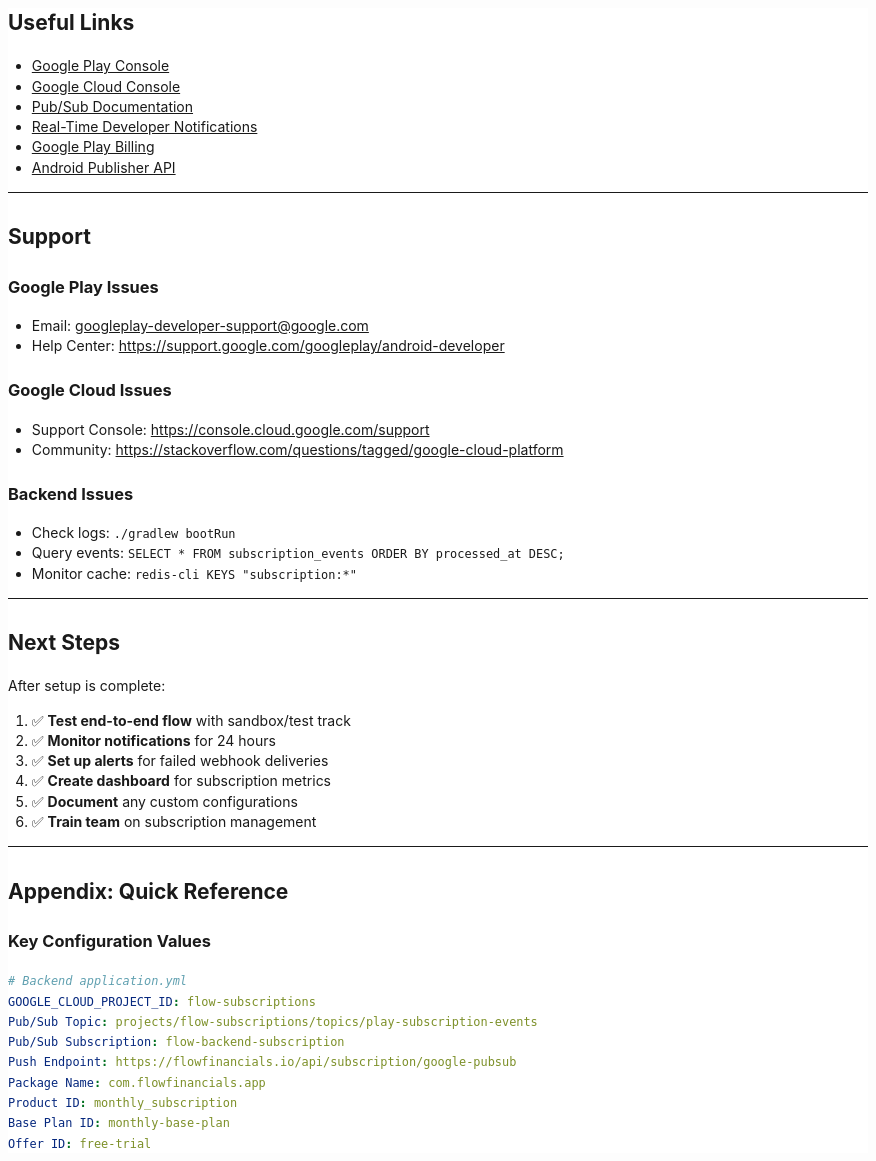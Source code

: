 
## Useful Links

- [Google Play Console](https://play.google.com/console)
- [Google Cloud Console](https://console.cloud.google.com)
- [Pub/Sub Documentation](https://cloud.google.com/pubsub/docs)
- [Real-Time Developer Notifications](https://developer.android.com/google/play/billing/rtdn-reference)
- [Google Play Billing](https://developer.android.com/google/play/billing)
- [Android Publisher API](https://developers.google.com/android-publisher)

---

## Support

### Google Play Issues
- Email: googleplay-developer-support@google.com
- Help Center: https://support.google.com/googleplay/android-developer

### Google Cloud Issues
- Support Console: https://console.cloud.google.com/support
- Community: https://stackoverflow.com/questions/tagged/google-cloud-platform

### Backend Issues
- Check logs: `./gradlew bootRun`
- Query events: `SELECT * FROM subscription_events ORDER BY processed_at DESC;`
- Monitor cache: `redis-cli KEYS "subscription:*"`

---

## Next Steps

After setup is complete:

1. ✅ **Test end-to-end flow** with sandbox/test track
2. ✅ **Monitor notifications** for 24 hours
3. ✅ **Set up alerts** for failed webhook deliveries
4. ✅ **Create dashboard** for subscription metrics
5. ✅ **Document** any custom configurations
6. ✅ **Train team** on subscription management

---

## Appendix: Quick Reference

### Key Configuration Values

```yaml
# Backend application.yml
GOOGLE_CLOUD_PROJECT_ID: flow-subscriptions
Pub/Sub Topic: projects/flow-subscriptions/topics/play-subscription-events
Pub/Sub Subscription: flow-backend-subscription
Push Endpoint: https://flowfinancials.io/api/subscription/google-pubsub
Package Name: com.flowfinancials.app
Product ID: monthly_subscription
Base Plan ID: monthly-base-plan
Offer ID: free-trial
```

============

*Problem details:* Exactly one number is the answer: how many lines in the data include the word "Issues".

*Reply:* 3